1. Is there a way to bring back the node to normal? Also the load is not getting split after blacklisting.
And when I added a new Tserver its not receiving any load. Also newly added Tserver and few other Tservers does not have any system tablet leaders/peers.
Please suggest,
1. how to split load with newly added tserver.
2. Do we have to have System tablet Leader/peers in every Tserver? If yes, how to make sure System tablets gets splitted in all Tservers.
For many of your questions (like in this thread or previous threads), without knowing the http://master-ip:7000/cluster-config details, and COMPLETE output of http://master-ip:7000/tablet-servers it is not going to be obvious what the issue is. Based on earlier threads also it is most likely a case of misconfiguration. In future, can you always share those details for this flavor of question?

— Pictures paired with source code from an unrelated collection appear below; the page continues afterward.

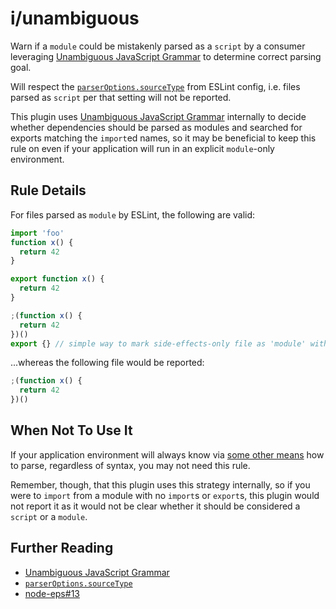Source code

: # i/unambiguous

<!-- end auto-generated rule header -->

Warn if a `module` could be mistakenly parsed as a `script` by a consumer leveraging
[Unambiguous JavaScript Grammar] to determine correct parsing goal.

Will respect the [`parserOptions.sourceType`] from ESLint config, i.e. files parsed
as `script` per that setting will not be reported.

This plugin uses [Unambiguous JavaScript Grammar] internally to decide whether
dependencies should be parsed as modules and searched for exports matching the
`import`ed names, so it may be beneficial to keep this rule on even if your application
will run in an explicit `module`-only environment.

## Rule Details

For files parsed as `module` by ESLint, the following are valid:

```js
import 'foo'
function x() {
  return 42
}
```

```js
export function x() {
  return 42
}
```

```js
;(function x() {
  return 42
})()
export {} // simple way to mark side-effects-only file as 'module' without any imports/exports
```

...whereas the following file would be reported:

```js
;(function x() {
  return 42
})()
```

## When Not To Use It

If your application environment will always know via [some other means](https://github.com/nodejs/node-eps/issues/13)
how to parse, regardless of syntax, you may not need this rule.

Remember, though, that this plugin uses this strategy internally, so if you were
to `import` from a module with no `import`s or `export`s, this plugin would not
report it as it would not be clear whether it should be considered a `script` or
a `module`.

## Further Reading

- [Unambiguous JavaScript Grammar]
- [`parserOptions.sourceType`]
- [node-eps#13](https://github.com/nodejs/node-eps/issues/13)

[`parserOptions.sourceType`]: https://eslint.org/docs/user-guide/configuring#specifying-parser-options
[Unambiguous JavaScript Grammar]: https://github.com/nodejs/node-eps/blob/HEAD/002-es-modules.md#32-determining-if-source-is-an-es-module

Regarding the node that you added to bring back to normal:
I am guessing you added the node to the blacklist using the ADD option of yb-admin utility’s change_blacklist command, correct?
To remove it from the blacklist and bring it back as a normal node, have you tried using the REMOVE option of the same command?
regarding blacklisted server, thanks for your suggestion removing the server then adding it worked.
However, few nodes does not have any system tablet peers/leaders and also system transaction table is showing leader peer not found.
Inside that transaction table I see it says that tablet reported with an active leader, however no leader/follower details are there.
Also some of the transaction tablets only showing follower. I have attached screenshots of those.
a) Just an observation… from the /cluster-config, looks like, for this cluster you have not run the yb-admin modify_placement_info step to configure a zone aware data placement policy.
b) Separately, with respect to why you have leaderless tablets – it is possible (for example) that in a RF=3 configuration you had two concurrent node failures or some other issue that needs to be investigated. Note that an RF=3 configuration is designed to handle 1 concurrent failure. You’ll probably have to share the logs (yb-tserver & yb-master logs especially) for YB side folks to be able to help. Or, perhaps ping us on community slack channel, and some folks can help get on a call with your team to help investigate further.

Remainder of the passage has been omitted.